Roma, 13 febbraio 2018 - A poco meno di un anno dal d-day originario, parte l’Anticipo volontario della pensione: che altro non è se non un prestito per andare in pensione (ma anche per rimanere a lavoro parzialmente) con tre anni di anticipo. Oggi verrà posto il tassello finale alla complessa costruzione messa in campo fin dalla manovra per il 2017, ma mai avviata fino a questo momento: questa mattina il presidente dell’Inps, Tito Boeri, accenderà il simulatore per calcolare costi, vantaggi e svantaggi dell’Ape a pagamento; e, soprattutto, firmerà la circolare che permetterà da subito, agli interessati, di presentare all’Istituto previdenziale la richiesta alla base del meccanismo. Il che consentirà di conquistare il primo assegno tra maggio e giugno.

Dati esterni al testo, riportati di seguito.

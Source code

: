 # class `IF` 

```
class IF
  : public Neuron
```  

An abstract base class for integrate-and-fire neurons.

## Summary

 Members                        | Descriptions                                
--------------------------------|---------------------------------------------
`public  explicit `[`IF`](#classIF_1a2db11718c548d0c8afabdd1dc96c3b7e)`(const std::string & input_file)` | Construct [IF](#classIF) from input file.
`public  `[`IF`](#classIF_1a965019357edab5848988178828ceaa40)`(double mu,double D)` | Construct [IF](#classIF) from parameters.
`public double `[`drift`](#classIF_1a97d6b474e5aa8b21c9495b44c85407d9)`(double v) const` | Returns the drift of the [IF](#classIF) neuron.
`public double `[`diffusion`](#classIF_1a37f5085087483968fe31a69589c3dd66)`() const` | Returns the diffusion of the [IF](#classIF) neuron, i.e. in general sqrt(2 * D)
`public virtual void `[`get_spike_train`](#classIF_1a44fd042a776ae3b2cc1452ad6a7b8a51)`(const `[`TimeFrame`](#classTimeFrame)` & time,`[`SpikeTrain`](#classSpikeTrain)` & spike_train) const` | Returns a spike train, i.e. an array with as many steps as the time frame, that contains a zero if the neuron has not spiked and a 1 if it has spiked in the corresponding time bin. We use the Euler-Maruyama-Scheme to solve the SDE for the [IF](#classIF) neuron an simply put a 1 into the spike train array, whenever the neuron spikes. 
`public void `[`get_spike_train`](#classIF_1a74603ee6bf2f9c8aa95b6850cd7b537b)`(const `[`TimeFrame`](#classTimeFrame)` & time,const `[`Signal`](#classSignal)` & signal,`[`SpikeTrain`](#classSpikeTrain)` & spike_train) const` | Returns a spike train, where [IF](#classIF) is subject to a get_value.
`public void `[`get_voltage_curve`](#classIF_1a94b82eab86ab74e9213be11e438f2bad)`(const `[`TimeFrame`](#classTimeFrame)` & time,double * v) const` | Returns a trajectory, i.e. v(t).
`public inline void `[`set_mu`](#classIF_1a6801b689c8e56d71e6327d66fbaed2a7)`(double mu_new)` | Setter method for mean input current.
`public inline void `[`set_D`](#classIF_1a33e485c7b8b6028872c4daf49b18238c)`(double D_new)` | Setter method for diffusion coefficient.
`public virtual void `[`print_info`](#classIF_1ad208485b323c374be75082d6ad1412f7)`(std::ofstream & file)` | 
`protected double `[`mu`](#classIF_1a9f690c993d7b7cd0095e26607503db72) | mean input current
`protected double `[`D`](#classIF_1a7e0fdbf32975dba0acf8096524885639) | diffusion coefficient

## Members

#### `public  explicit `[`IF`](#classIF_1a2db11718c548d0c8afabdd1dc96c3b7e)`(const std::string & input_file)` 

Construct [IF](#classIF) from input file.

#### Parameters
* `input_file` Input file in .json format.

Ecco il simulatore per calcolare l'Ape

 

 

«Decolla – spiega Stefano Patriarca del Nucleo tecnico economico di Palazzo Chigi una novità nel panorama sia italiano sia europeo: si consente a tutti di anticipare l’uscita dal mercato del lavoro, o una permanenza con impegno ridotto. Lo si fa con l’utilizzo di finanza privata e non pubblica e quindi con un costo per il bilancio pubblico molto limitato e che non incide sulla spesa pensionistica». Da oggi, dunque, potranno chiedere l’Ape volontario i lavoratori, sia dipendenti sia autonomi, che raggiungono i 63 anni di età nel 2018 o i 63 anni e 5 mesi nel 2019 con 20 anni di contributi maturati. In sostanza, coloro che sono nati fino al luglio del 1956. Per gli anni successivi si dovrà attendere la proroga dell’Ape.

Il primo passo per ottenere il prestito è chiedere all’Inps la certificazione del diritto all’Ape con l’indicazione della pensione maturata, che deve essere almeno pari o superiore a 1,4 volte il trattamento minimo (nel 2018 a 710,388 euro al mese). L’Inps, a sua volta, nel certificare il diritto (in concreto ci vorranno due mesi dalla domanda) indica anche l’importo minimo e massimo che si può ottenere: il minimo è 150 euro mensili per sei mesi di anticipo, il massimo non può superare il 75% del trattamento pensionistico mensile nel caso di anticipo superiore a tre anni; l’80% se la durata del prestito è tra i 24 e i 36 mesi, l’85% se la durata è tra 12 e 24 mesi e il 90% se è inferiore a 12 mesi.

 

A quel punto, ottenuto il via libera dall’Inps si sceglie l’istituto finanziatore del prestito e l’assicurazione che farà un contratto contro il rischio di premorienza (per evitare ricadute sugli eredi) e si presenta la domanda di Ape contestualmente alla richiesta per la pensione di vecchiaia. La domanda viene trasmessa all’ente finanziatore che può respingerla motivatamente. Se accolta, il prestito verrà erogato in 12 rate mensili.

La restituzione del prestito comincerà dal momento del pensionamento: le rate sono mensili ed è esclusa la tredicesima che quindi non ha la decurtazione. È possibile l’estinzione anticipata del prestito o l’estinzione parziale con la definizione di una nuova rata di ammortamento.